Armstrong to retire: Let the countdown begin

By Mark Zalewski in Augusta, Georgia The day that every Lance Armstrong fan knew would come, but...

July 24 to be The Boss's final day in the peloton

By Mark Zalewski in Augusta, Georgia

The day that every Lance Armstrong fan knew would come, but dreaded at the same time, turned out to be April 18, 2005. On the eve of the third edition of the Tour de Georgia, six-time Tour de France champion Lance Armstrong announced that he would retire after the 2005 Tour de France.

"After a lot of thought, considering the season - the races I was going to do this year, I decided to focus on the Tour. At the same time, I decided that the Tour de France will be my last race as a professional cyclist," said Armstrong.

Sitting alongside his directeur sportif, Johan Bruyneel, Armstrong made it absolutely clear that he will attempt to finish his time as a professional cyclist on top.

"July 24th will be the last one after more or less fourteen years in the professional peloton," Armstrong explained. "It will be the last one, win or lose. Having said that, I am fully committed to winning a seventh tour."

Armstrong listed many reasons why he has decided to move on to the next chapter in his life - among them age and his children. "I think the biggest inspiration are my children. They are the ones that make it easier to suffer but they are also the ones that have told me it is time to come home. So without them, none of this would be possible."

The other factor is the race against time. "Ultimately, athletes have to retire. I've been doing this for fourteen years, and a professional athlete for twenty years. The body doesn't just keep going and going and going. My time has come and there are many other things I need to do in life."

"I think people forget that if I were to win the Tour de France this summer, I would be the oldest winner in modern cycling. So statistics like that speak for themselves, that you can't do it forever and that while the Tour is an older mans race it's not an old man's race!"

Armstrong continued with a list of thanks, ranging from his long-time mentor Bruyneel to his partner Sheryl Crow. "Johan Bruyneel has been in my view the greatest sports director of all time, since he has directed six tours and won six - I don't know if anyone else can claim that record. This is the guy that came along and believed in me in 1998.

"Sheryl, you've been an amazing woman - someone who is the queen of rock and roll you sure have been a great cycling fan, team-mate and partner."

"Lastly my one other team is the team of ten million cancer survivors around the country, that have been very powerful. If you look at certain times of my life, I've relied on a special force, and I think the force of a team like that is incredibly powerful."

After the initial questions of why, the question of contract problems with his Discovery Channel team arose, but he quickly assured everyone that he will meet all his obligations, including one more Tour de France attempt. The Texan will continue to work with the Discovery Channel team as well as the media outlet in many capacities, including the development of younger talent. "I think the quicker we develop a young American, the better," said Armstrong. "I would like to be involved in that process and support them."

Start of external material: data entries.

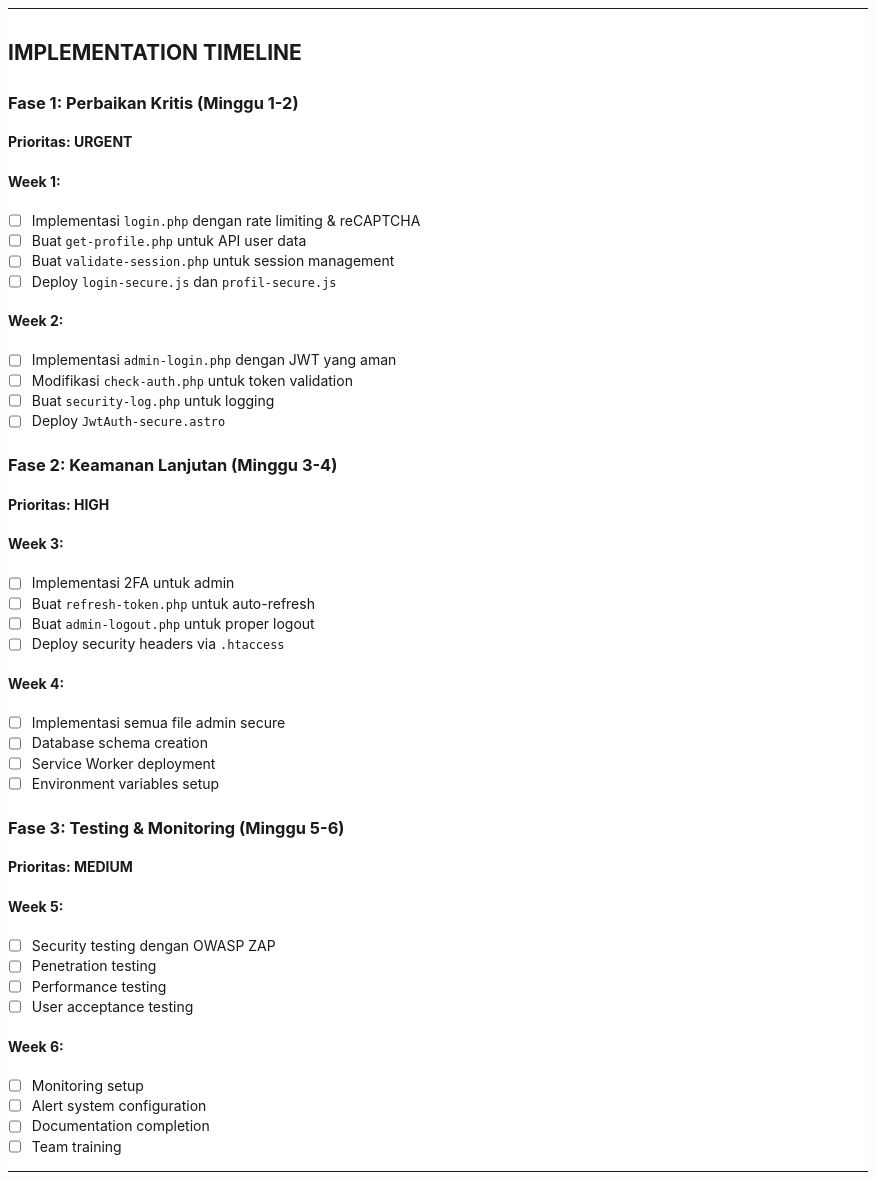 
---

## IMPLEMENTATION TIMELINE

### Fase 1: Perbaikan Kritis (Minggu 1-2)
**Prioritas: URGENT**

#### Week 1:
- [ ] Implementasi `login.php` dengan rate limiting & reCAPTCHA
- [ ] Buat `get-profile.php` untuk API user data
- [ ] Buat `validate-session.php` untuk session management
- [ ] Deploy `login-secure.js` dan `profil-secure.js`

#### Week 2:
- [ ] Implementasi `admin-login.php` dengan JWT yang aman
- [ ] Modifikasi `check-auth.php` untuk token validation
- [ ] Buat `security-log.php` untuk logging
- [ ] Deploy `JwtAuth-secure.astro`

### Fase 2: Keamanan Lanjutan (Minggu 3-4)
**Prioritas: HIGH**

#### Week 3:
- [ ] Implementasi 2FA untuk admin
- [ ] Buat `refresh-token.php` untuk auto-refresh
- [ ] Buat `admin-logout.php` untuk proper logout
- [ ] Deploy security headers via `.htaccess`

#### Week 4:
- [ ] Implementasi semua file admin secure
- [ ] Database schema creation
- [ ] Service Worker deployment
- [ ] Environment variables setup

### Fase 3: Testing & Monitoring (Minggu 5-6)
**Prioritas: MEDIUM**

#### Week 5:
- [ ] Security testing dengan OWASP ZAP
- [ ] Penetration testing
- [ ] Performance testing
- [ ] User acceptance testing

#### Week 6:
- [ ] Monitoring setup
- [ ] Alert system configuration
- [ ] Documentation completion
- [ ] Team training

---
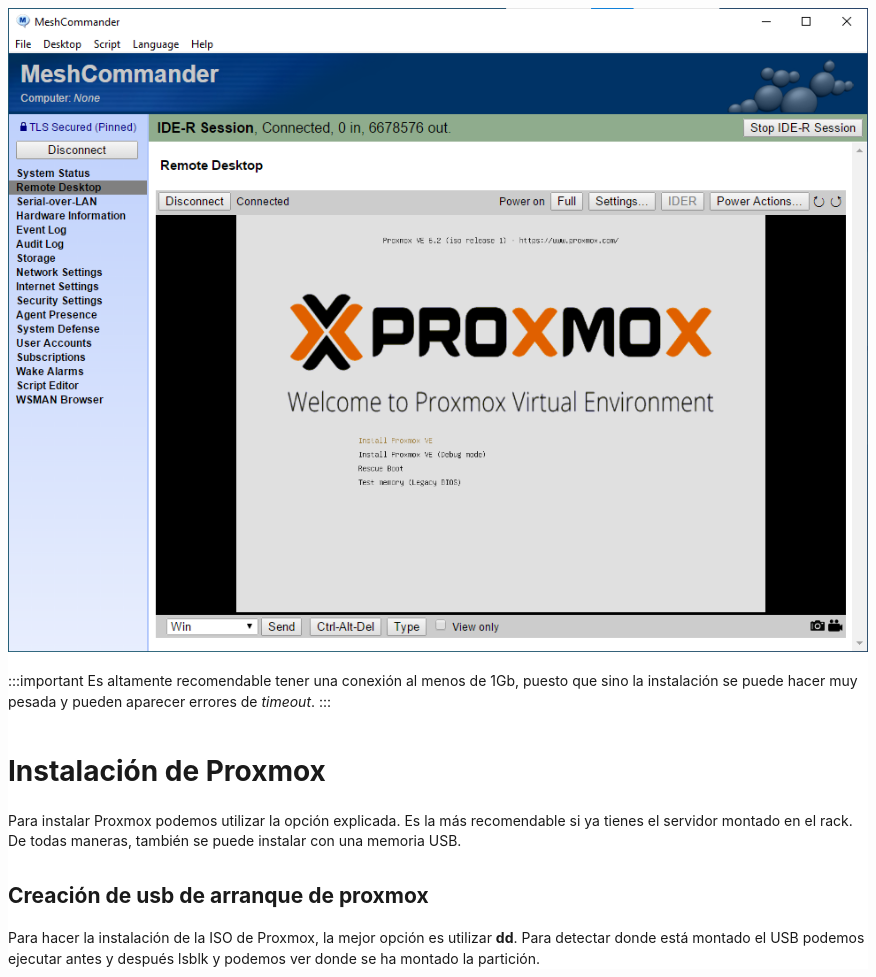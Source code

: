 ![Cambio de opción](mesh/13.png)

:::important
Es altamente recomendable tener una conexión al menos de 1Gb, puesto que sino la instalación se puede hacer muy pesada y pueden aparecer errores de *timeout*.
:::

# Instalación de Proxmox

Para instalar Proxmox podemos utilizar la opción explicada. Es la más recomendable si ya tienes el servidor montado en el rack. De todas maneras, también se puede instalar con una memoria USB.

## Creación de usb de arranque de proxmox

Para hacer la instalación de la ISO de Proxmox, la mejor opción es utilizar **dd**. Para detectar donde está montado el USB podemos ejecutar antes y después lsblk y podemos ver donde se ha montado la partición.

Staying away is hard to do

There have been many top athletes in various professional sports that have retired on top, only to attempt a comeback - Michael Jordan being one of the most popular examples. And Armstrong even brought up the NBA star saying he respected him as an amazing athlete. He even admitted that his new life as a cycling fan would be a difficult test.

"I've thought a lot about it - I've gone back and forth - there are many races that I think about and dream about, races that really motivate me. I was watching Milan-San Remo a few weeks ago, and I couldn't sit down the entire race. I was in front of the TV with Sheryl and she said, 'Look at you - you can't even sit down! How are you going to retire?' It's a great question. I have to tell you, I am one-hundred percent committed and the decision is final."

Lance cited his plans to continue his involvement with professional cycling through the Discovery Channel team as a way to get his cycling fix. "The outlet for me will now have to become via Johan and via the team. I think the team can move forward and develop another tour winner. I'll just be asking Johan to come along and ride in the car in the Tour de France - and I might not be able to sit down!"

Regardless of what capacity Lance continues to be involved in professional cycling, one thing is certain, he is not giving up the bike. "Five years from now, if I'm in Texas and there is a local mountain bike race, will I go down and do it? Probably. That's just simply as a fan and somebody who does cycling for fitness. I'm committed to the bike for life!"